== Exercise goal ==
Don't include any picture when you restate the data word for word.

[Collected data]
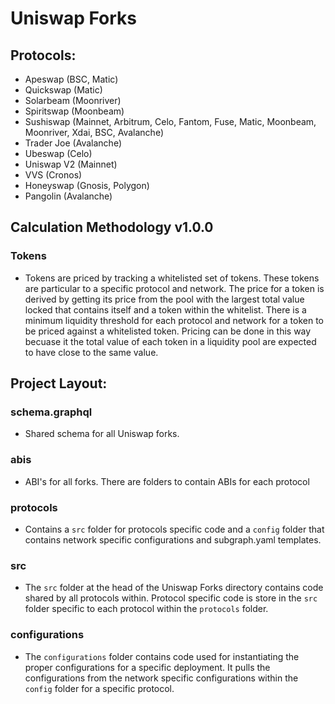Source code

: # Uniswap Forks

## Protocols:

- Apeswap (BSC, Matic)
- Quickswap (Matic)
- Solarbeam (Moonriver)
- Spiritswap (Moonbeam)
- Sushiswap (Mainnet, Arbitrum, Celo, Fantom, Fuse, Matic, Moonbeam, Moonriver, Xdai, BSC, Avalanche)
- Trader Joe (Avalanche)
- Ubeswap (Celo)
- Uniswap V2 (Mainnet)
- VVS (Cronos)
- Honeyswap (Gnosis, Polygon)
- Pangolin (Avalanche)

## Calculation Methodology v1.0.0

### Tokens

- Tokens are priced by tracking a whitelisted set of tokens. These tokens are particular to a specific protocol and network. The price for a token is derived by getting its price from the pool with the largest total value locked that contains itself and a token within the whitelist. There is a minimum liquidity threshold for each protocol and network for a token to be priced against a whitelisted token. Pricing can be done in this way becuase it the total value of each token in a liquidity pool are expected to have close to the same value.

## Project Layout:

### schema.graphql

- Shared schema for all Uniswap forks.

### abis

- ABI's for all forks. There are folders to contain ABIs for each protocol

### protocols

- Contains a `src` folder for protocols specific code and a `config` folder that contains network specific configurations and subgraph.yaml templates.

### src

- The `src` folder at the head of the Uniswap Forks directory contains code shared by all protocols within. Protocol specific code is store in the `src` folder specific to each protocol within the `protocols` folder.

### configurations

- The `configurations` folder contains code used for instantiating the proper configurations for a specific deployment. It pulls the configurations from the network specific configurations within the `config` folder for a specific protocol.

== Answer section ==
Source code

: # Uniswap Forks

## Protocols:

- Apeswap (BSC, Matic)
- Quickswap (Matic)
- Solarbeam (Moonriver)
- Spiritswap (Moonbeam)
- Sushiswap (Mainnet, Arbitrum, Celo, Fantom, Fuse, Matic, Moonbeam, Moonriver, Xdai, BSC, Avalanche)
- Trader Joe (Avalanche)
- Ubeswap (Celo)
- Uniswap V2 (Mainnet)
- VVS (Cronos)
- Honeyswap (Gnosis, Polygon)
- Pangolin (Avalanche)

## Calculation Methodology v1.0.0

### Tokens

- Tokens are priced by tracking a whitelisted set of tokens. These tokens are particular to a specific protocol and network. The price for a token is derived by getting its price from the pool with the largest total value locked that contains itself and a token within the whitelist. There is a minimum liquidity threshold for each protocol and network for a token to be priced against a whitelisted token. Pricing can be done in this way becuase it the total value of each token in a liquidity pool are expected to have close to the same value.

## Project Layout:

### schema.graphql

- Shared schema for all Uniswap forks.

### abis

- ABI's for all forks. There are folders to contain ABIs for each protocol

### protocols

- Contains a `src` folder for protocols specific code and a `config` folder that contains network specific configurations and subgraph.yaml templates.

### src

- The `src` folder at the head of the Uniswap Forks directory contains code shared by all protocols within. Protocol specific code is store in the `src` folder specific to each protocol within the `protocols` folder.

### configurations

- The `configurations` folder contains code used for instantiating the proper configurations for a specific deployment. It pulls the configurations from the network specific configurations within the `config` folder for a specific protocol.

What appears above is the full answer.